Goal of the exercise:
Search the entries for the word "servers" and report each line that has it.

Records from a data collection
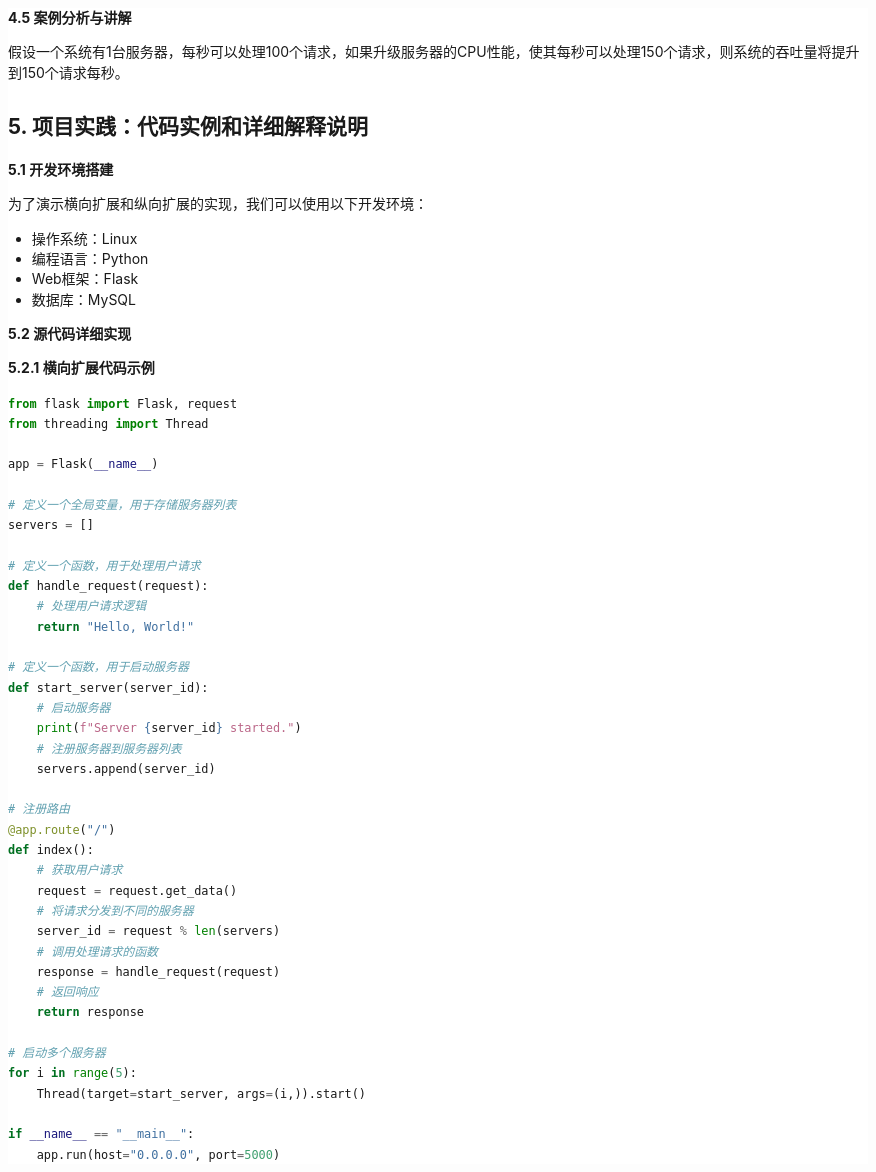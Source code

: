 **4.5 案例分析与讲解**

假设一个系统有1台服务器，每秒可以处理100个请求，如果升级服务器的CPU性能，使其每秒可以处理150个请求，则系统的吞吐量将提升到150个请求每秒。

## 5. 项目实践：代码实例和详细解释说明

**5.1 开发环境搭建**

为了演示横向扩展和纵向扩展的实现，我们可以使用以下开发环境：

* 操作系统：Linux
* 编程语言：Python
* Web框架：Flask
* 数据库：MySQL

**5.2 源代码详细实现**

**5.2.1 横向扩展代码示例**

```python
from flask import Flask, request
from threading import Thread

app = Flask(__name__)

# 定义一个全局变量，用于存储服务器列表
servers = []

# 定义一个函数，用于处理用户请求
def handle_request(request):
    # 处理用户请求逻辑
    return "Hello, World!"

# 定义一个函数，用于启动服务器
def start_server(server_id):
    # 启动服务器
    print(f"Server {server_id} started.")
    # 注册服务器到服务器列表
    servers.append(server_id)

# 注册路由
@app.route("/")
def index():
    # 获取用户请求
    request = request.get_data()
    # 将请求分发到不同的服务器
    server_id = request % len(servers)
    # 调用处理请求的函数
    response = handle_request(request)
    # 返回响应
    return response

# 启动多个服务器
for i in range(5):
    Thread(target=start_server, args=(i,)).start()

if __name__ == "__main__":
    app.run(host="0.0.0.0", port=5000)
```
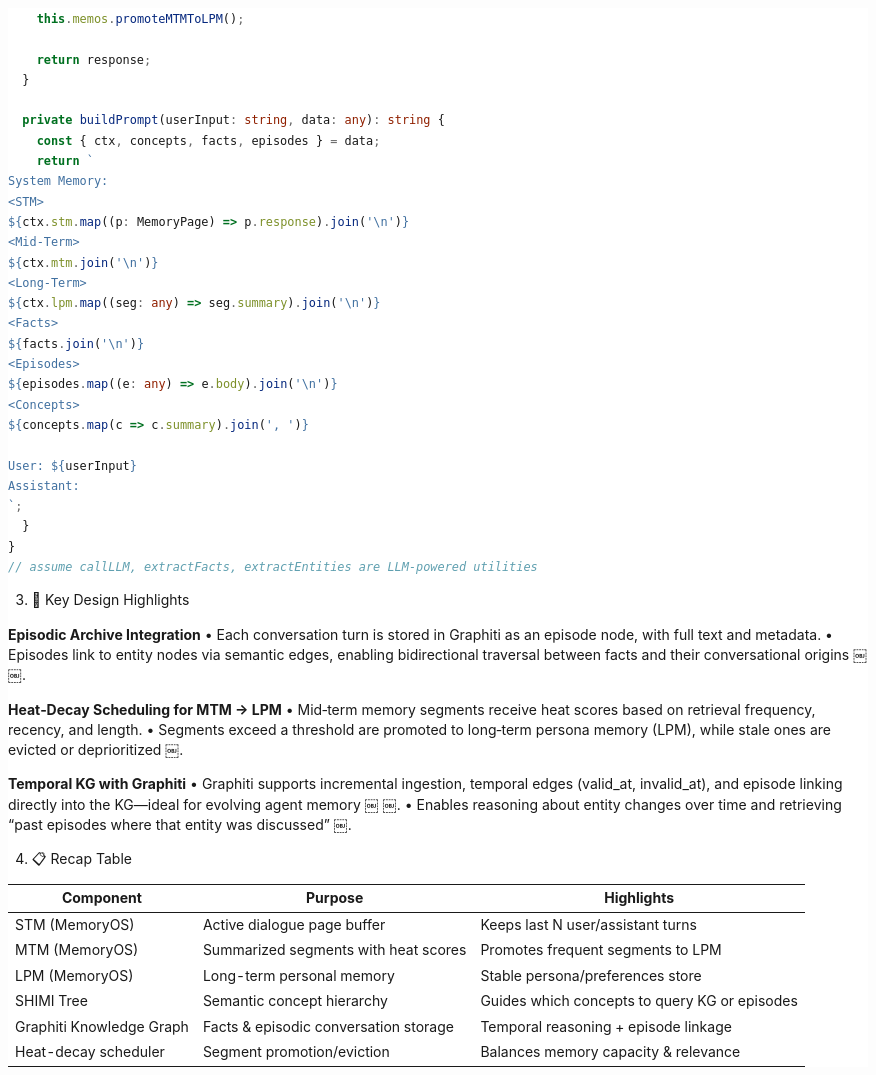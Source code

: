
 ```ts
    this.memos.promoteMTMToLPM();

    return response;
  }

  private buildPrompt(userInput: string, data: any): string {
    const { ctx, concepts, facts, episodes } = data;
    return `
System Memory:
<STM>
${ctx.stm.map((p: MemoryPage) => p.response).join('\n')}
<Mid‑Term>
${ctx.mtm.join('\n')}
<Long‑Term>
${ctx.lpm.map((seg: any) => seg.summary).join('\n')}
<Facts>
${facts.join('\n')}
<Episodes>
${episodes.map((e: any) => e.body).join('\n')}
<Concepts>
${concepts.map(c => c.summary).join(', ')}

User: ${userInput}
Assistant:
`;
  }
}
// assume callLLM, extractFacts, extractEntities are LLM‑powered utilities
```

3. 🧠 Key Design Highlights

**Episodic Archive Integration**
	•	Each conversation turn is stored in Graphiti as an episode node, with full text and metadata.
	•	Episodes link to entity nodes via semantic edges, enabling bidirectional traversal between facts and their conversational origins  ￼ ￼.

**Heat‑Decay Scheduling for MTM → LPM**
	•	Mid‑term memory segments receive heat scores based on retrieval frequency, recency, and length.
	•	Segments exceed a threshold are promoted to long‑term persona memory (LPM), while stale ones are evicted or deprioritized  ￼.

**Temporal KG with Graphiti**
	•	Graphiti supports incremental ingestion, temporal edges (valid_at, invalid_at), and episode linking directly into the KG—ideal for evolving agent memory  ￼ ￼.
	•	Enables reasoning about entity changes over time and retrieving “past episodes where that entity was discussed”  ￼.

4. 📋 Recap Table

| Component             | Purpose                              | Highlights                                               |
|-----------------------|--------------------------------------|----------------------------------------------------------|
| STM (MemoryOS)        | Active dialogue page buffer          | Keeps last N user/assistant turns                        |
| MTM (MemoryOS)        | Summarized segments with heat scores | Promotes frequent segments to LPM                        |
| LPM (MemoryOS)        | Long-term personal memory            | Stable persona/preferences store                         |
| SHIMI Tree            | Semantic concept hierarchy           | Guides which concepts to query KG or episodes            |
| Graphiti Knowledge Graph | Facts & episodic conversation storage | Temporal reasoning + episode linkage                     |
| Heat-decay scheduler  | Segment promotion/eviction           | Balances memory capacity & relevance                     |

Output of the task:
servers = []
    servers.append(server_id)
    server_id = request % len(servers)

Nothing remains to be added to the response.